From: | Kyotaro HORIGUCHI <horiguchi(dot)kyotaro(at)lab(dot)ntt(dot)co(dot)jp> |
---|---|
To: | sfrost(at)snowman(dot)net |
Cc: | laurenz(dot)albe(at)cybertec(dot)at, andres(at)anarazel(dot)de, mail(at)joeconway(dot)com, pgsql-hackers(at)postgresql(dot)org |
Subject: | Re: pg_config wrongly marked as not parallel safe? |
Date: | 2018-11-29 05:00:47 |
Message-ID: | 20181129.140047.123132781.horiguchi.kyotaro@lab.ntt.co.jp |
Views: | Raw Message | Whole Thread | Download mbox | Resend email |
Thread: | |
Lists: | pgsql-hackers |
At Wed, 28 Nov 2018 21:17:17 -0500, Stephen Frost <sfrost(at)snowman(dot)net> wrote in <20181129021717(dot)GT3415(at)tamriel(dot)snowman(dot)net>
> Greetings,
>
> * Kyotaro HORIGUCHI (horiguchi(dot)kyotaro(at)lab(dot)ntt(dot)co(dot)jp) wrote:
> > At Tue, 27 Nov 2018 06:33:42 +0100, Laurenz Albe <laurenz(dot)albe(at)cybertec(dot)at> wrote in <8dcb0bb248e9aaef0f1ef0faa27ab583bfa5bb84(dot)camel(at)cybertec(dot)at>
> > > On Mon, 2018-11-26 at 19:51 -0500, Stephen Frost wrote:
> > > > If a function's results can change across minor or major versions, we
> > > > shouldn't be marking it as immutable because, by definition, it's not
> > > > immutable.
> > > >
> > > > We, today, have a baked in assumption that any function marked as
> > > > immutable will remain immutable across all major versions that we allow
> > > > indexes to be retained through, which is all of them since about 8.3 at
> > > > this point.
> > > >
> > > > We absolutely need a policy that if you decide to change the results of
> > > > some immutable function across a major version change, you need to
> > > > consider the results on indexes and possibly write into pg_upgrade
> > > > checks to try and detect any usage of that immutable function.

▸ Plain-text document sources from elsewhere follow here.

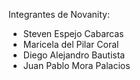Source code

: Integrantes de Novanity:

- Steven Espejo Cabarcas
- Maricela del Pilar Coral
- Diego Alejandro Bautista
- Juan Pablo Mora Palacios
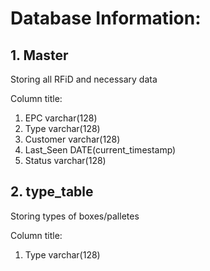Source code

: # Database Information:

## 1. Master

Storing all RFiD and necessary data

Column title:

1. EPC					varchar(128)
2. Type					varchar(128)
3. Customer			varchar(128)
4. Last_Seen		DATE(current_timestamp)
5. Status				varchar(128)

## 2. type_table

Storing types of boxes/palletes

Column title:

1. Type					varchar(128)
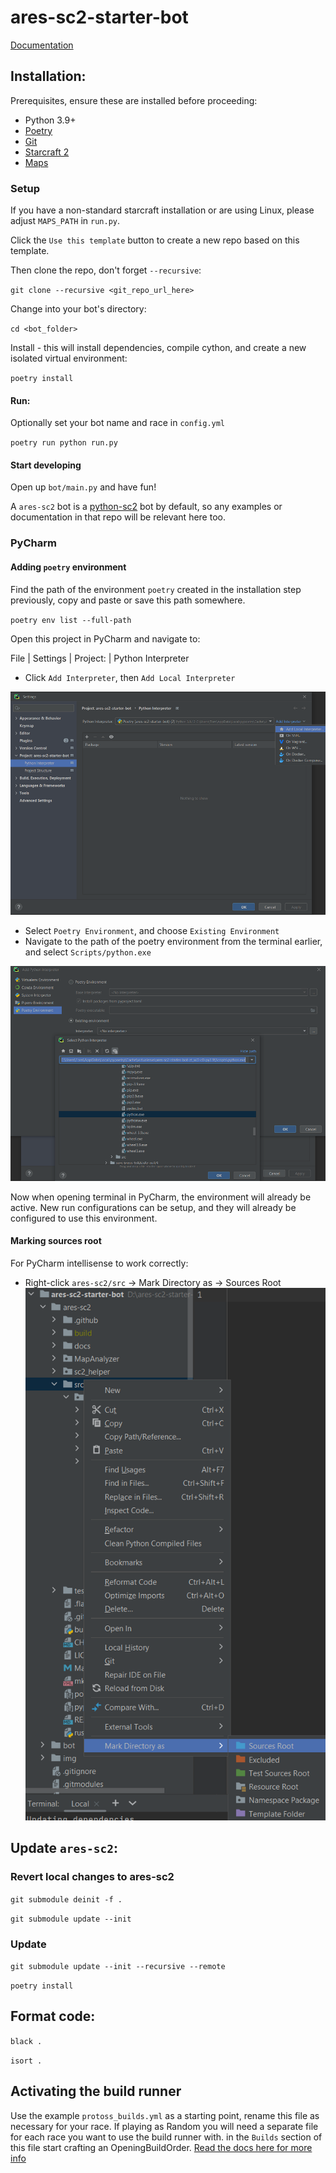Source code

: # ares-sc2-starter-bot

[Documentation](https://aressc2.github.io/ares-sc2/index.html)

## Installation:
Prerequisites, ensure these are installed before proceeding:
- Python 3.9+ 
- [Poetry](https://python-poetry.org/)
- [Git](https://git-scm.com/)
- [Starcraft 2](https://starcraft2.com/en-gb/)
- [Maps](https://sc2ai.net/wiki/maps/)

### Setup
If you have a non-standard starcraft installation or are using Linux, please adjust `MAPS_PATH` in `run.py`.

Click the `Use this template` button to create a new repo based on this template.

Then clone the repo, don't forget `--recursive`:

`git clone --recursive <git_repo_url_here>`

Change into your bot's directory:

`cd <bot_folder>`

Install - this will install dependencies, compile cython, and create a new isolated virtual environment:

`poetry install`

#### Run:

Optionally set your bot name and race in `config.yml`

`poetry run python run.py`

#### Start developing
Open up `bot/main.py` and have fun! 

A `ares-sc2` bot is a [python-sc2](https://github.com/BurnySc2/python-sc2) bot by default, so any examples or
documentation in that repo will be relevant here too.

### PyCharm

#### Adding `poetry` environment
Find the path of the environment `poetry` created in the installation step previously, copy and paste
or save this path somewhere.

`poetry env list --full-path`


Open this project in PyCharm and navigate to:

File | Settings | Project: <project name> | Python Interpreter

 - Click `Add Interpreter`, then `Add Local Interpreter`

![Alt text](img/img1.png "a title")

 - Select `Poetry Environment`, and choose `Existing Environment`
 - Navigate to the path of the poetry environment from the terminal earlier, and select `Scripts/python.exe`

![Alt text](img/img2.png "a title")

Now when opening terminal in PyCharm, the environment will already be active. New run configurations can be setup,
and they will already be configured to use this environment.


#### Marking sources root
For PyCharm intellisense to work correctly:
 - Right-click `ares-sc2/src` -> Mark Directory as -> Sources Root
![Alt text](img/img3.png "a title")

   
## Update `ares-sc2`:
### Revert local changes to ares-sc2

`git submodule deinit -f .`

`git submodule update --init`

### Update

`git submodule update --init --recursive --remote`

`poetry install`

## Format code:
`black .`

`isort .`


## Activating the build runner
Use the example `protoss_builds.yml` as a starting point, rename this file as necessary for your race. If playing as
Random you will need a separate file for each race you want to use the build runner with. in the `Builds`
section of this file start crafting an OpeningBuildOrder. 
[Read the docs here for more info](https://aressc2.github.io/ares-sc2/tutorials.html#build-runner-system)
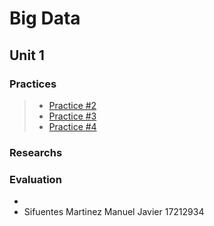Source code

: # Big Data

## Unit 1

### Practices
> * [Practice #2](https://github.com/ManuelSifuentes/BigData/tree/Unit_1/Unit_1/Practices/Practice02)
> * [Practice #3](https://github.com/ManuelSifuentes/BigData/tree/Unit_1/Unit_1/Practices/Practice03)
> * [Practice #4](https://github.com/ManuelSifuentes/BigData/tree/Unit_1/Unit_1/Practices/Practice04)


### Researchs

### Evaluation


- 
- Sifuentes Martinez Manuel Javier 17212934

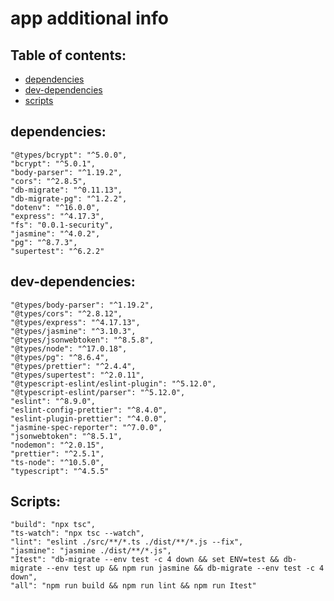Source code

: # app additional info

## Table of contents:
- [dependencies](#dependencies)
- [dev-dependencies](#dev-dependencies)
- [scripts](#Scripts)


## dependencies:
    "@types/bcrypt": "^5.0.0",
    "bcrypt": "^5.0.1",
    "body-parser": "^1.19.2",
    "cors": "^2.8.5",
    "db-migrate": "^0.11.13",
    "db-migrate-pg": "^1.2.2",
    "dotenv": "^16.0.0",
    "express": "^4.17.3",
    "fs": "0.0.1-security",
    "jasmine": "^4.0.2",
    "pg": "^8.7.3",
    "supertest": "^6.2.2"
## dev-dependencies:
    "@types/body-parser": "^1.19.2",
    "@types/cors": "^2.8.12",
    "@types/express": "^4.17.13",
    "@types/jasmine": "^3.10.3",
    "@types/jsonwebtoken": "^8.5.8",
    "@types/node": "^17.0.18",
    "@types/pg": "^8.6.4",
    "@types/prettier": "^2.4.4",
    "@types/supertest": "^2.0.11",
    "@typescript-eslint/eslint-plugin": "^5.12.0",
    "@typescript-eslint/parser": "^5.12.0",
    "eslint": "^8.9.0",
    "eslint-config-prettier": "^8.4.0",
    "eslint-plugin-prettier": "^4.0.0",
    "jasmine-spec-reporter": "^7.0.0",
    "jsonwebtoken": "^8.5.1",
    "nodemon": "^2.0.15",
    "prettier": "^2.5.1",
    "ts-node": "^10.5.0",
    "typescript": "^4.5.5"

## Scripts:
    "build": "npx tsc",
    "ts-watch": "npx tsc --watch",
    "lint": "eslint ./src/**/*.ts ./dist/**/*.js --fix",
    "jasmine": "jasmine ./dist/**/*.js",
    "Itest": "db-migrate --env test -c 4 down && set ENV=test && db-migrate --env test up && npm run jasmine && db-migrate --env test -c 4 down",
    "all": "npm run build && npm run lint && npm run Itest"
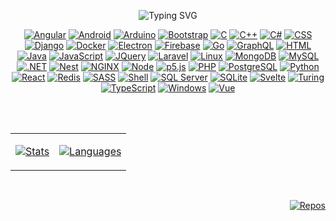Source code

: <div align="center">
  
  ![Typing SVG](https://readme-typing-svg.herokuapp.com?font=Monospace&size=36&duration=3000&pause=3000&color=00FF00&center=true&vCenter=true&random=false&width=600&height=150&lines=Zakary+Timson;DevOps+%26+Software+Engineer;https%3A%2F%2Fzakscode.com)

  <div>
    
[![Angular](https://img.shields.io/badge/Angular-DD0031?style=for-the-badge&logo=angular)](https://angular.io/)
[![Android](https://img.shields.io/badge/android-34A853?style=for-the-badge&logo=android&logoColor=ffffff)](https://www.android.com/)
[![Arduino](https://img.shields.io/badge/Arduino-00878F?style=for-the-badge&logo=arduino&logoColor=white)](https://www.arduino.cc/)
[![Bootstrap](https://img.shields.io/badge/Bootstrap-563D7C?style=for-the-badge&logo=bootstrap&logoColor=white)](https://getbootstrap.com)
[![C](https://img.shields.io/badge/C-A8B9CC?style=for-the-badge&logo=c&logoColor=ffffff)](https://en.cppreference.com/w/c/language)
[![C++](https://img.shields.io/badge/C%2B%2B-00599C?style=for-the-badge&logo=cplusplus)](https://cplusplus.com/)
[![C#](https://img.shields.io/badge/C%23-239120?style=for-the-badge&logo=csharp)](https://dotnet.microsoft.com/)
[![CSS](https://img.shields.io/badge/CSS-1572B6?style=for-the-badge&logo=css3)](https://www.w3.org/Style/CSS/Overview.en.html)
[![Django](https://img.shields.io/badge/django-0C4B33?style=for-the-badge&logo=django)](https://www.djangoproject.com/)
[![Docker](https://img.shields.io/badge/Docker-384d54?style=for-the-badge&logo=docker)](https://docker.com/)
[![Electron](https://img.shields.io/badge/Electron-47848F?style=for-the-badge&logo=electron&logoColor=white)](https://www.electronjs.org/)
[![Firebase](https://img.shields.io/badge/Firebase-FFFFFF?style=for-the-badge&logo=firebase)](https://firebase.google.com/)
[![Go](https://img.shields.io/badge/Go-00ADD8?style=for-the-badge&logo=go&logoColor=ffffff)](https://go.dev/)
[![GraphQL](https://img.shields.io/badge/GraphQL-E10098?style=for-the-badge&logo=graphql)](https://graphql.org/)
[![HTML](https://img.shields.io/badge/HTML-FFFFFF?style=for-the-badge&logo=html5)](https://developer.mozilla.org/en-US/docs/Glossary/HTML)
[![Java](https://img.shields.io/badge/Java-5382A1?style=for-the-badge&logo=coffeescript&logoColor=F8981D)](https://java.com/)
[![JavaScript](https://img.shields.io/badge/JavaScript-000000?style=for-the-badge&logo=javascript)](https://javascript.com/)
[![JQuery](https://img.shields.io/badge/jQuery-0769AD?style=for-the-badge&logo=jquery)](https://jquery.com )
[![Laravel](https://img.shields.io/badge/Laravel-6C6C6C?style=for-the-badge&logo=laravel)](https://laravel.com)
[![Linux](https://img.shields.io/badge/Linux-eeeeee?style=for-the-badge&logo=linux&logoColor=000000)](https://www.linux.org/)
[![MongoDB](https://img.shields.io/badge/mongodb-000000?style=for-the-badge&logo=mongodb)](https://www.mongodb.com/)
[![MySQL](https://img.shields.io/badge/MySQL-4479A1?style=for-the-badge&logo=mysql&logoColor=ffffff)](https://www.mysql.com/)
[![.NET](https://img.shields.io/badge/.NET-512BD4?style=for-the-badge&logo=dotnet)](https://dotnet.microsoft.com/)
[![Nest](https://img.shields.io/badge/nestjs-E0234E?style=for-the-badge&logo=nestjs)](https://nestjs.com/)
[![NGINX](https://img.shields.io/badge/NGINX-009639?style=for-the-badge&logo=nginx)](https://www.nginx.com/)
[![Node](https://img.shields.io/badge/Node.js-000000?style=for-the-badge&logo=nodedotjs)](https://nodejs.org/)
[![p5.js](https://img.shields.io/badge/p5.js-ed225d?style=for-the-badge&logo=p5dotjs&logoColor=white)](https://p5js.org/)
[![PHP](https://img.shields.io/badge/PHP-474A8A?style=for-the-badge&logo=php&logoColor=white)](https://www.php.net/)
[![PostgreSQL](https://img.shields.io/badge/PostgreSQl-212121?style=for-the-badge&logo=postgresql)](https://www.postgresql.org/)
[![Python](https://img.shields.io/badge/Python-FFD43B?style=for-the-badge&logo=python)](https://www.python.org/)
[![React](https://img.shields.io/badge/React-20232A?style=for-the-badge&logo=react)](https://reactjs.org/)
[![Redis](https://img.shields.io/badge/Redis-ffffff?style=for-the-badge&logo=redis)](https://redis.com/)
[![SASS](https://img.shields.io/badge/SASS-CC6699?style=for-the-badge&logo=sass&logoColor=ffffff)](https://sass-lang.com/)
[![Shell](https://img.shields.io/badge/Shell-000000?style=for-the-badge&logo=windowsterminal&logoColor=00ff00)](https://en.wikipedia.org/wiki/Shell_script)
[![SQL Server](https://img.shields.io/badge/SQL%20Server-CC2927?style=for-the-badge&logo=microsoftsqlserver)](https://www.microsoft.com/en-ca/sql-server)
[![SQLite](https://img.shields.io/badge/SQLITE-003B57?style=for-the-badge&logo=sqlite)](https://www.sqlite.org/index.html)
[![Svelte](https://img.shields.io/badge/Svelte-4A4A55?style=for-the-badge&logo=svelte)](https://svelte.dev/)
[![Turing](https://img.shields.io/badge/Turing-999997?style=for-the-badge&logoColor=b54a1c&logo=thingiverse)](http://compsci.ca/holtsoft/)
[![TypeScript](https://img.shields.io/badge/TypeScript-3178C6?style=for-the-badge&logo=typescript&logoColor=white)](https://typescriptlang.org/)
[![Windows](https://img.shields.io/badge/Windows-0078D4?style=for-the-badge&logo=windows)](https://microsoft.com/windows)
[![Vue](https://img.shields.io/badge/Vue.js-35495E?style=for-the-badge&logo=vuedotjs)](https://vuejs.org/)

  </div>
  <br><br>

  <div>

  <table border="0">
 <tr>
  <td>
      
[![Stats](https://denvercoder1-github-readme-stats.vercel.app/api?username=ztimson&show_icons=true&count_private=true&theme=react&border_color=7F3FBF&bg_color=0D1117&title_color=F85D7F&icon_color=F8D866)](https://github.com/ztimson)
  
  </td>
  <td>
    
[![Languages](https://denvercoder1-github-readme-stats.vercel.app/api/top-langs/?username=ztimson&langs_count=8&layout=compact&theme=react&border_color=7F3FBF&bg_color=0D1117&title_color=F85D7F&icon_color=F8D866)](https://github.com/ztimson)
  
  </td>
 </tr>
</table>
  </div>
</div>
<br>
<div align="right">

[![Repos](https://img.shields.io/badge/Repos-2962FF?style=for-the-badge&logo=koding&logoColor=white)](https://github.com/ztimson?tab=repositories)
  
</div>
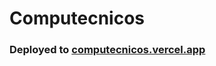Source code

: 
# Computecnicos

### Deployed to [<strong>computecnicos.vercel.app</strong>](https://computecnicos.vercel.app/)
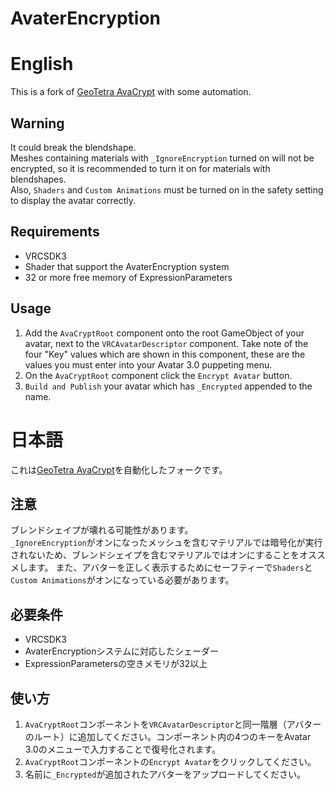 # AvaterEncryption

# English
This is a fork of [GeoTetr​​a AvaCrypt](https://github.com/rygo6/GTAvaCrypt) with some automation.

## Warning
It could break the blendshape.  
Meshes containing materials with `_IgnoreEncryption` turned on will not be encrypted, so it is recommended to turn it on for materials with blendshapes.  
Also, `Shaders` and `Custom Animations` must be turned on in the safety setting to display the avatar correctly.

## Requirements
- VRCSDK3
- Shader that support the AvaterEncryption system
- 32 or more free memory of ExpressionParameters

## Usage
1. Add the `AvaCryptRoot` component onto the root GameObject of your avatar, next to the `VRCAvatarDescriptor` component. Take note of the four "Key" values which are shown in this component, these are the values you must enter into your Avatar 3.0 puppeting menu.
2. On the `AvaCryptRoot` component click the `Encrypt Avatar` button.
3. `Build and Publish` your avatar which has `_Encrypted` appended to the name.

# 日本語
これは[GeoTetr​​a AvaCrypt](https://github.com/rygo6/GTAvaCrypt)を自動化したフォークです。

## 注意
ブレンドシェイプが壊れる可能性があります。  
`_IgnoreEncryption`がオンになったメッシュを含むマテリアルでは暗号化が実行されないため、ブレンドシェイプを含むマテリアルではオンにすることをオススメします。
また、アバターを正しく表示するためにセーフティーで`Shaders`と`Custom Animations`がオンになっている必要があります。

## 必要条件
- VRCSDK3
- AvaterEncryptionシステムに対応したシェーダー
- ExpressionParametersの空きメモリが32以上

## 使い方
1. `AvaCryptRoot`コンポーネントを`VRCAvatarDescriptor`と同一階層（アバターのルート）に追加してください。コンポーネント内の4つのキーをAvatar 3.0のメニューで入力することで復号化されます。
2. `AvaCryptRoot`コンポーネントの`Encrypt Avatar`をクリックしてください。
3. 名前に`_Encrypted`が追加されたアバターをアップロードしてください。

I hope
> > > > we're in agreement there.
> > >
> > > It's hard to make a guarantee that a function will never change in the
> > > future. What if we fix some rounding or overflow problem in a floating
> > > point function?
> >
> > +1.
> >
> > Actually, some geometric comparisons are performed counting
> > tolerance margin, the validity of which is in doubt. Their
> > behavior has been changed in recent major version and still has a
> > room for improvement, and the functions are parallel-safe and
> > immutable. Immutablity is mentiond mainly in the light of
> > optimization in the documentation.
>
> I really don't buy off on these arguments in the least. I also didn't
> say that a function wasn't allowed to change- but that the output of an
> immutable function, for a given input, shouldn't change and in the very
> rare case where we absolutely had to make a change, it had better be for
> a very good reason and we need to consider the impact on user indexes.
>
> I don't agree that we can simply declare that all functional and partial
> indexes have to be rebuilt between every major version upgrade, which is
> the alternative. There really isn't another option- either we're
> extremely careful and take immutability of functions seriously and make
> sure to preserve behavior, and therefore indexes, across major versions,
> or we don't and we require indexes to be rebuilt.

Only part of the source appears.